--- Task details ---
Could you please find each line in the records that contains the word "Redux" and copy it?

--- Pictures paired with source code ---
■ ■ ■ ■ ■ ■ ■

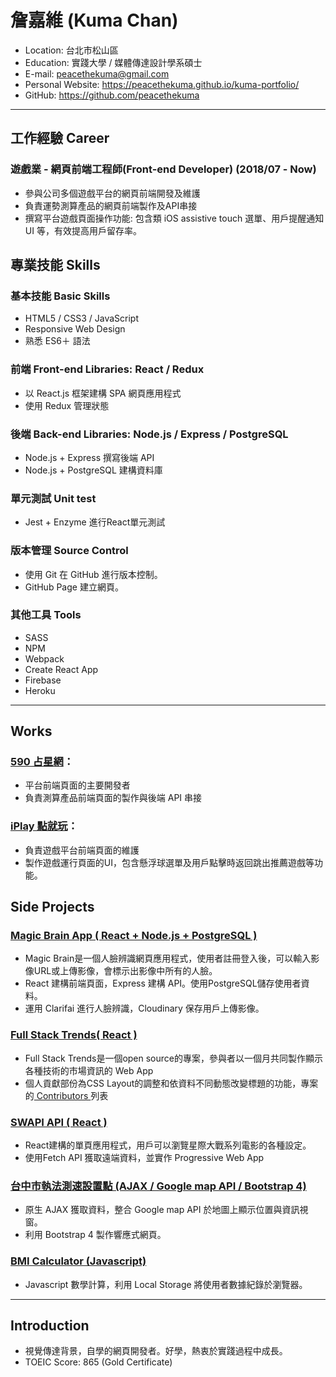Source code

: # 詹嘉維 (Kuma Chan)

- Location: 台北市松山區
- Education: 實踐大學 / 媒體傳達設計學系碩士
- E-mail: peacethekuma@gmail.com
- Personal Website: https://peacethekuma.github.io/kuma-portfolio/
- GitHub: https://github.com/peacethekuma
<hr>

## 工作經驗 Career

### 遊戲業 - 網頁前端工程師(Front-end Developer) (2018/07 - Now)

* 參與公司多個遊戲平台的網頁前端開發及維護
* 負責運勢測算產品的網頁前端製作及API串接
* 撰寫平台遊戲頁面操作功能: 包含類 iOS assistive touch 選單、用戶提醒通知UI 等，有效提高用戶留存率。

## 專業技能 Skills

### 基本技能 Basic Skills

- HTML5 / CSS3 / JavaScript 
- Responsive Web Design
- 熟悉 ES6＋ 語法 


### 前端 Front-end Libraries: React / Redux

* 以 React.js 框架建構 SPA 網頁應用程式
* 使用 Redux 管理狀態

### 後端 Back-end Libraries: Node.js / Express / PostgreSQL

* Node.js + Express 撰寫後端 API
* Node.js + PostgreSQL 建構資料庫

### 單元測試 Unit test

- Jest + Enzyme 進行React單元測試

### 版本管理 Source Control

- 使用 Git 在 GitHub 進行版本控制。
- GitHub Page 建立網頁。

### 其他工具 Tools

- SASS
- NPM 
- Webpack 
- Create React App
- Firebase
- Heroku

<hr>

## Works
### <a href="https://590.wakool.net/" target="_blank"> 590 占星網</a>：

 - 平台前端頁面的主要開發者
 - 負責測算產品前端頁面的製作與後端 API 串接
  
### <a href="https://iplay.wakool.net/" target="_blank"> iPlay 點就玩</a>：

 - 負責遊戲平台前端頁面的維護
 - 製作遊戲運行頁面的UI，包含懸浮球選單及用戶點擊時返回跳出推薦遊戲等功能。
  
 
## Side Projects


### <a href="https://magic-brain-application.herokuapp.com/" target="_blank"> Magic Brain App ( React + Node.js + PostgreSQL )
</a>

- Magic Brain是一個人臉辨識網頁應用程式，使用者註冊登入後，可以輸入影像URL或上傳影像，會標示出影像中所有的人臉。
- React 建構前端頁面，Express 建構 API。使用PostgreSQL儲存使用者資料。
- 運用 Clarifai 進行人臉辨識，Cloudinary 保存用戶上傳影像。 

### <a href="https://www.fullstacktrends.com/" target="_blank"> Full Stack Trends( React )
</a>

- Full Stack Trends是一個open source的專案，參與者以一個月共同製作顯示各種技術的市場資訊的 Web App
- 個人貢獻部份為CSS Layout的調整和依資料不同動態改變標題的功能，專案的<a href="https://github.com/zeroDevs/coding_challenge-13/graphs/contributors" target="_blank"> Contributors 
</a> 列表

### <a href="https://peacethekuma.github.io/swapi-react-app/" target="_blank"> SWAPI API ( React )
</a>

- React建構的單頁應用程式，用戶可以瀏覽星際大戰系列電影的各種設定。
- 使用Fetch API 獲取遠端資料，並實作 Progressive Web App 

### <a href="https://peacethekuma.github.io/Taichung-Speed-Measuring-Locations/" target="_blank">台中市執法測速設置點 (AJAX / Google map API / Bootstrap 4)
</a>
	
- 原生 AJAX 獲取資料，整合 Google map API 於地圖上顯示位置與資訊視窗。
- 利用 Bootstrap 4 製作響應式網頁。

### <a href="https://peacethekuma.github.io/BMI-Calculator/" target="_blank">BMI Calculator (Javascript)</a>

- Javascript 數學計算，利用 Local Storage 將使用者數據紀錄於瀏覽器。


<hr>

## Introduction

- 視覺傳達背景，自學的網頁開發者。好學，熱衷於實踐過程中成長。
- TOEIC Score: 865 (Gold Certificate)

■ ■ ■ ■ ■ ■ ■

--- Result ---
### 前端 Front-end Libraries: React / Redux
* 使用 Redux 管理狀態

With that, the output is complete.